▸ Directions:
Which lines in the records below contain the word "will"? Return each of them.

--- Input material Enclosed Below ---

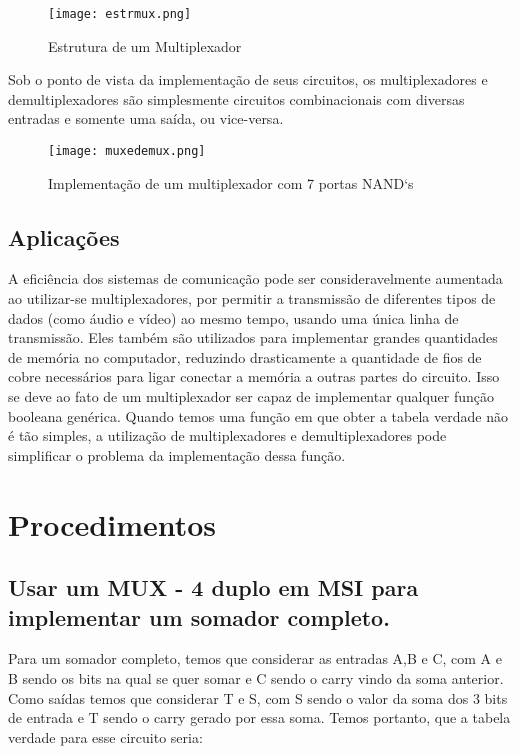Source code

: \documentclass[12pt]{article}
\begin{document}
\begin{figure}[H]
	\centering
	\texttt{[image: estrmux.png]}
	\caption{Estrutura de um Multiplexador}
	\label{fig:estmux}
\end{figure}

Sob o ponto de vista da implementação de seus circuitos, os multiplexadores e demultiplexadores são simplesmente circuitos combinacionais com diversas entradas e somente uma saída, ou vice-versa.

\begin{figure}[H]
	\centering
	\texttt{[image: muxedemux.png]}
	\caption{Implementação de um multiplexador com 7 portas NAND`s}
	\label{fig:muxedemux}
\end{figure}

\subsection{Aplicações}
	A eficiência dos sistemas de comunicação pode ser consideravelmente aumentada ao utilizar-se multiplexadores, por permitir a transmissão de diferentes tipos de dados (como áudio e vídeo) ao mesmo tempo, usando uma única linha de transmissão. Eles também são utilizados para implementar grandes quantidades de memória no computador, reduzindo drasticamente a quantidade de fios de cobre necessários para ligar conectar a memória a outras partes do circuito. Isso se deve ao fato de um multiplexador ser capaz de implementar qualquer função booleana genérica. Quando temos uma função em que obter a tabela verdade não é tão simples, a utilização de multiplexadores e demultiplexadores pode simplificar o problema da implementação dessa função.
	
\section{Procedimentos}
\label{sec:Procedimentos}

\subsection{Usar um MUX - 4 duplo em MSI para implementar um somador completo.}
\label{sec:Mux}

Para um somador completo, temos que considerar as entradas A,B e C, com A e B sendo os bits na qual se quer somar e C sendo o carry vindo da soma anterior. Como saídas temos que considerar T e S, com S sendo o valor da soma dos 3 bits de entrada e T sendo o carry gerado por essa soma.	Temos portanto, que a tabela verdade para esse circuito seria:
\end{document}
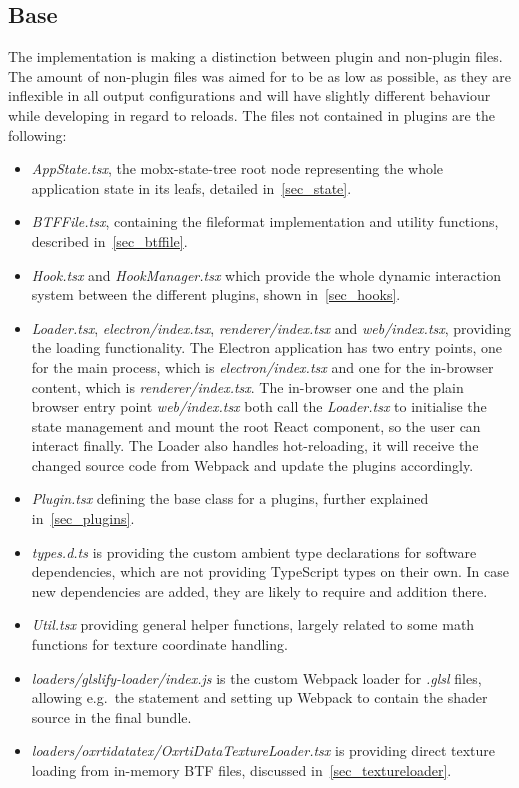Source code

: \subsection{Base}
The implementation is making a distinction between plugin and non-plugin files.
The amount of non-plugin files was aimed for to be as low as possible, as they
are inflexible in all output configurations and will have slightly different
behaviour while developing in regard to reloads. The files not contained in
plugins are the following:
\begin{itemize}
\item \emph{AppState.tsx}, the mobx-state-tree root node representing the whole
  application state in its leafs, detailed in~\autoref{sec_state}.
 \item \emph{BTFFile.tsx}, containing the fileformat implementation and utility
   functions, described in~\autoref{sec_btffile}.
\item \emph{Hook.tsx} and \emph{HookManager.tsx} which provide the whole dynamic
  interaction system between the different plugins, shown
  in~\autoref{sec_hooks}.
\item \emph{Loader.tsx}, \emph{electron/index.tsx}, \emph{renderer/index.tsx}
  and \emph{web/index.tsx}, providing the loading functionality. The Electron
  application has two entry points, one for the main process, which is
  \emph{electron/index.tsx} and one for the in-browser content, which is
  \emph{renderer/index.tsx}. The in-browser one and the plain browser entry point
  \emph{web/index.tsx} both call the \emph{Loader.tsx} to initialise the state
  management and mount the root React component, so the user can interact
  finally. The Loader also handles hot-reloading, it will receive the changed
  source code from Webpack and update the plugins accordingly.
 \item \emph{Plugin.tsx} defining the base class for a plugins, further
   explained in~\autoref{sec_plugins}.
\item \emph{types.d.ts} is providing the custom ambient type declarations for
  software dependencies, which are not providing TypeScript types on their own.
  In case new dependencies are added, they are likely to require and addition there.
\item \emph{Util.tsx} providing general helper functions, largely related to
  some math functions for texture coordinate handling.
\item \emph{loaders/glslify-loader/index.js} is the custom Webpack loader for
  \emph{.glsl} files, allowing e.g.\ the  statement and setting up Webpack to contain the shader source
  in the final bundle.
\item \emph{loaders/oxrtidatatex/OxrtiDataTextureLoader.tsx} is providing direct
  texture loading from in-memory BTF files, discussed in~\autoref{sec_textureloader}.
\end{itemize}

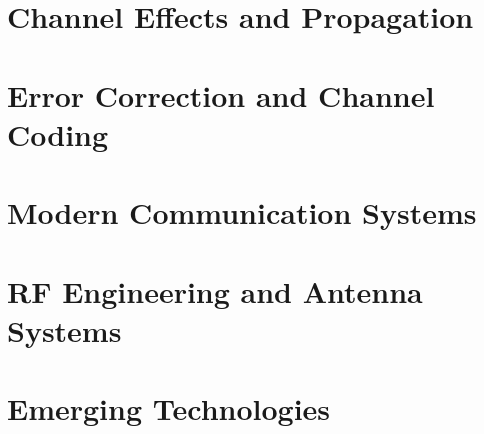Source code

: \documentclass[11pt,twoside,openany]{book}
\begin{document}
\part{Channel Effects and Propagation}
% 
% 
% 
% 
% 
% 
% 
% 
% 

\part{Error Correction and Channel Coding}
% 
% 
% 
% 
% 
% 

\part{Modern Communication Systems}
% 
% 
% 
% 
% 
% 
% 

\part{RF Engineering and Antenna Systems}
% 

\part{Emerging Technologies}
% 
% 
\end{document}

--- End of Enclosed Input material ---

▸ Response to the exercise:
are inflexible in all output configurations and will have slightly different
  finally. The Loader also handles hot-reloading, it will receive the changed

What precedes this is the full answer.